:: REQUIREMENT ::
Leave the pictures out and restate every line below exactly.

:: DATA PROVIDED ::
• • • • •

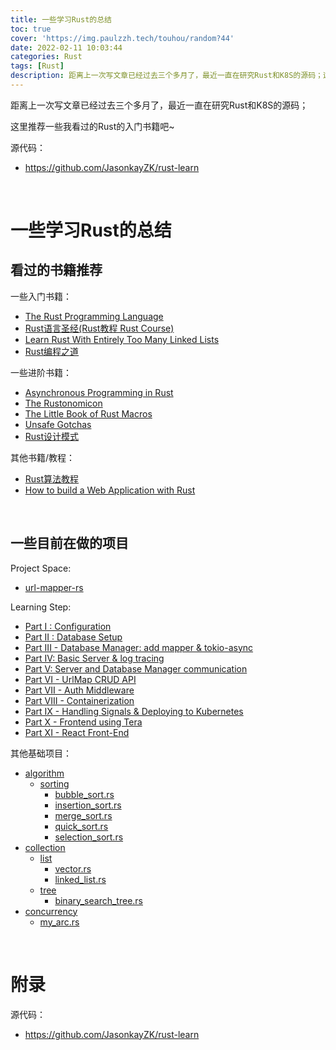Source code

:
 ```yaml
---
title: 一些学习Rust的总结
toc: true
cover: 'https://img.paulzzh.tech/touhou/random?44'
date: 2022-02-11 10:03:44
categories: Rust
tags: [Rust]
description: 距离上一次写文章已经过去三个多月了，最近一直在研究Rust和K8S的源码；这里推荐一些我看过的Rust的入门书籍吧~
---
```


距离上一次写文章已经过去三个多月了，最近一直在研究Rust和K8S的源码；

这里推荐一些我看过的Rust的入门书籍吧~

源代码：

-   https://github.com/JasonkayZK/rust-learn

<br/>

<!--more-->

# **一些学习Rust的总结**

## **看过的书籍推荐**

一些入门书籍：

-   [The Rust Programming Language](https://doc.rust-lang.org/book/#the-rust-programming-language)
-   [Rust语言圣经(Rust教程 Rust Course)](https://course.rs/)
-   [Learn Rust With Entirely Too Many Linked Lists](https://rust-unofficial.github.io/too-many-lists/index.html#learn-rust-with-entirely-too-many-linked-lists)
-   [Rust编程之道](https://book.douban.com/subject/30418895/)

一些进阶书籍：

-   [Asynchronous Programming in Rust](https://rust-lang.github.io/async-book/)
-   [The Rustonomicon](https://doc.rust-lang.org/nomicon/)
-   [The Little Book of Rust Macros](https://veykril.github.io/tlborm/introduction.html)
-   [Unsafe Gotchas](https://exphp.github.io/unsafe-gotchas/intro.html)
-   [Rust设计模式](http://chuxiuhong.com/chuxiuhong-rust-patterns-zh/intro.html)

其他书籍/教程：

-   [Rust算法教程](https://algos.rs/about-book.html)
-   [How to build a Web Application with Rust](https://medium.com/tarkalabs/building-a-web-application-with-rust-part-i-configuration-c21319ae626e)

<br/>

## **一些目前在做的项目**

Project Space:

- [url-mapper-rs](https://github.com/JasonkayZK/rust-learn/tree/url-mapper-rs)

Learning Step:

- [Part I : Configuration](https://github.com/JasonkayZK/rust-learn/commit/12b88b1b5f5e02141ff90716feefea834817c34b)
- [Part II : Database Setup](https://github.com/JasonkayZK/rust-learn/commit/89327a61a4afda4e2fb9f55171889ee7fa205de5)
- [Part III - Database Manager: add mapper & tokio-async](https://github.com/JasonkayZK/rust-learn/commit/51120a38865911aa19a5fd4b093d077a40e95cd0)
- [Part IV: Basic Server & log tracing](https://github.com/JasonkayZK/rust-learn/commit/75267288ec824cd9b65f84245e14b37a9b4d5b4c)
- [Part V: Server and Database Manager communication](https://github.com/JasonkayZK/rust-learn/commit/cefc2ad7639c8359719cb639b9351c16db9e19d1)
- [Part VI - UrlMap CRUD API](https://github.com/JasonkayZK/rust-learn/commit/d77521b4c39ca953ef51cc75065f23a487ba6b12)
- [Part VII - Auth Middleware](https://github.com/JasonkayZK/rust-learn/commit/2da0d7d7ef20cf54bf4d01f4cc927e29ca5a58ea)
- [Part VIII - Containerization](https://github.com/JasonkayZK/rust-learn/commit/5d5cebcf69dccb809afb46b74dd6479991e511ae)
- [Part IX - Handling Signals & Deploying to Kubernetes](https://github.com/JasonkayZK/rust-learn/commit/03d3a5c76ad168da2ac3bd850e18bde6780d747f)
- [Part X - Frontend using Tera](https://github.com/JasonkayZK/rust-learn/commit/ad3828f69af89ea25092d8319bb6099cc357966f)
- [Part XI - React Front-End](https://github.com/JasonkayZK/rust-learn/commit/bdb21c2bff6ead55ba55554a51e0223e76453c60)

其他基础项目：

- [algorithm](https://github.com/JasonkayZK/rust-learn/tree/algorithm)
    - [sorting](https://github.com/JasonkayZK/rust-learn/tree/algorithm/algorithms/src/sorting)
        - [bubble_sort.rs](https://github.com/JasonkayZK/rust-learn/blob/algorithm/algorithms/src/sorting/bubble_sort.rs)
        - [insertion_sort.rs](https://github.com/JasonkayZK/rust-learn/blob/algorithm/algorithms/src/sorting/insertion_sort.rs)
        - [merge_sort.rs](https://github.com/JasonkayZK/rust-learn/blob/algorithm/algorithms/src/sorting/merge_sort.rs)
        - [quick_sort.rs](https://github.com/JasonkayZK/rust-learn/blob/algorithm/algorithms/src/sorting/quick_sort.rs)
        - [selection_sort.rs](https://github.com/JasonkayZK/rust-learn/blob/algorithm/algorithms/src/sorting/selection_sort.rs)
- [collection](https://github.com/JasonkayZK/rust-learn/tree/algorithm/collection)
    - [list](https://github.com/JasonkayZK/rust-learn/tree/algorithm/collection/src/list)
        - [vector.rs](https://github.com/JasonkayZK/rust-learn/blob/algorithm/collection/src/list/vector.rs)
        - [linked_list.rs](https://github.com/JasonkayZK/rust-learn/blob/algorithm/collection/src/list/linked_list.rs)
    - [tree](https://github.com/JasonkayZK/rust-learn/tree/algorithm/collection/src/tree)
        - [binary_search_tree.rs](https://github.com/JasonkayZK/rust-learn/blob/algorithm/collection/src/tree/binary_search_tree.rs)
- [concurrency](https://github.com/JasonkayZK/rust-learn/tree/algorithm/concurrency)
    - [my_arc.rs](https://github.com/JasonkayZK/rust-learn/blob/algorithm/concurrency/src/my_arc.rs)

<br/>

# **附录**

源代码：

-   https://github.com/JasonkayZK/rust-learn

<br/>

• • • • •

:: SOLUTION FOR THIS PROBLEM ::
Source code

:
 ```yaml
---
title: 一些学习Rust的总结
toc: true
cover: 'https://img.paulzzh.tech/touhou/random?44'
date: 2022-02-11 10:03:44
categories: Rust
tags: [Rust]
description: 距离上一次写文章已经过去三个多月了，最近一直在研究Rust和K8S的源码；这里推荐一些我看过的Rust的入门书籍吧~
---
```


距离上一次写文章已经过去三个多月了，最近一直在研究Rust和K8S的源码；

这里推荐一些我看过的Rust的入门书籍吧~

源代码：

-   https://github.com/JasonkayZK/rust-learn

<br/>

<!--more-->

# **一些学习Rust的总结**

## **看过的书籍推荐**

一些入门书籍：

-   [The Rust Programming Language](https://doc.rust-lang.org/book/#the-rust-programming-language)
-   [Rust语言圣经(Rust教程 Rust Course)](https://course.rs/)
-   [Learn Rust With Entirely Too Many Linked Lists](https://rust-unofficial.github.io/too-many-lists/index.html#learn-rust-with-entirely-too-many-linked-lists)
-   [Rust编程之道](https://book.douban.com/subject/30418895/)

一些进阶书籍：

-   [Asynchronous Programming in Rust](https://rust-lang.github.io/async-book/)
-   [The Rustonomicon](https://doc.rust-lang.org/nomicon/)
-   [The Little Book of Rust Macros](https://veykril.github.io/tlborm/introduction.html)
-   [Unsafe Gotchas](https://exphp.github.io/unsafe-gotchas/intro.html)
-   [Rust设计模式](http://chuxiuhong.com/chuxiuhong-rust-patterns-zh/intro.html)

其他书籍/教程：

-   [Rust算法教程](https://algos.rs/about-book.html)
-   [How to build a Web Application with Rust](https://medium.com/tarkalabs/building-a-web-application-with-rust-part-i-configuration-c21319ae626e)

<br/>

## **一些目前在做的项目**

Project Space:

- [url-mapper-rs](https://github.com/JasonkayZK/rust-learn/tree/url-mapper-rs)

Learning Step:

- [Part I : Configuration](https://github.com/JasonkayZK/rust-learn/commit/12b88b1b5f5e02141ff90716feefea834817c34b)
- [Part II : Database Setup](https://github.com/JasonkayZK/rust-learn/commit/89327a61a4afda4e2fb9f55171889ee7fa205de5)
- [Part III - Database Manager: add mapper & tokio-async](https://github.com/JasonkayZK/rust-learn/commit/51120a38865911aa19a5fd4b093d077a40e95cd0)
- [Part IV: Basic Server & log tracing](https://github.com/JasonkayZK/rust-learn/commit/75267288ec824cd9b65f84245e14b37a9b4d5b4c)
- [Part V: Server and Database Manager communication](https://github.com/JasonkayZK/rust-learn/commit/cefc2ad7639c8359719cb639b9351c16db9e19d1)
- [Part VI - UrlMap CRUD API](https://github.com/JasonkayZK/rust-learn/commit/d77521b4c39ca953ef51cc75065f23a487ba6b12)
- [Part VII - Auth Middleware](https://github.com/JasonkayZK/rust-learn/commit/2da0d7d7ef20cf54bf4d01f4cc927e29ca5a58ea)
- [Part VIII - Containerization](https://github.com/JasonkayZK/rust-learn/commit/5d5cebcf69dccb809afb46b74dd6479991e511ae)
- [Part IX - Handling Signals & Deploying to Kubernetes](https://github.com/JasonkayZK/rust-learn/commit/03d3a5c76ad168da2ac3bd850e18bde6780d747f)
- [Part X - Frontend using Tera](https://github.com/JasonkayZK/rust-learn/commit/ad3828f69af89ea25092d8319bb6099cc357966f)
- [Part XI - React Front-End](https://github.com/JasonkayZK/rust-learn/commit/bdb21c2bff6ead55ba55554a51e0223e76453c60)

其他基础项目：

- [algorithm](https://github.com/JasonkayZK/rust-learn/tree/algorithm)
    - [sorting](https://github.com/JasonkayZK/rust-learn/tree/algorithm/algorithms/src/sorting)
        - [bubble_sort.rs](https://github.com/JasonkayZK/rust-learn/blob/algorithm/algorithms/src/sorting/bubble_sort.rs)
        - [insertion_sort.rs](https://github.com/JasonkayZK/rust-learn/blob/algorithm/algorithms/src/sorting/insertion_sort.rs)
        - [merge_sort.rs](https://github.com/JasonkayZK/rust-learn/blob/algorithm/algorithms/src/sorting/merge_sort.rs)
        - [quick_sort.rs](https://github.com/JasonkayZK/rust-learn/blob/algorithm/algorithms/src/sorting/quick_sort.rs)
        - [selection_sort.rs](https://github.com/JasonkayZK/rust-learn/blob/algorithm/algorithms/src/sorting/selection_sort.rs)
- [collection](https://github.com/JasonkayZK/rust-learn/tree/algorithm/collection)
    - [list](https://github.com/JasonkayZK/rust-learn/tree/algorithm/collection/src/list)
        - [vector.rs](https://github.com/JasonkayZK/rust-learn/blob/algorithm/collection/src/list/vector.rs)
        - [linked_list.rs](https://github.com/JasonkayZK/rust-learn/blob/algorithm/collection/src/list/linked_list.rs)
    - [tree](https://github.com/JasonkayZK/rust-learn/tree/algorithm/collection/src/tree)
        - [binary_search_tree.rs](https://github.com/JasonkayZK/rust-learn/blob/algorithm/collection/src/tree/binary_search_tree.rs)
- [concurrency](https://github.com/JasonkayZK/rust-learn/tree/algorithm/concurrency)
    - [my_arc.rs](https://github.com/JasonkayZK/rust-learn/blob/algorithm/concurrency/src/my_arc.rs)

<br/>

# **附录**

源代码：

-   https://github.com/JasonkayZK/rust-learn

<br/>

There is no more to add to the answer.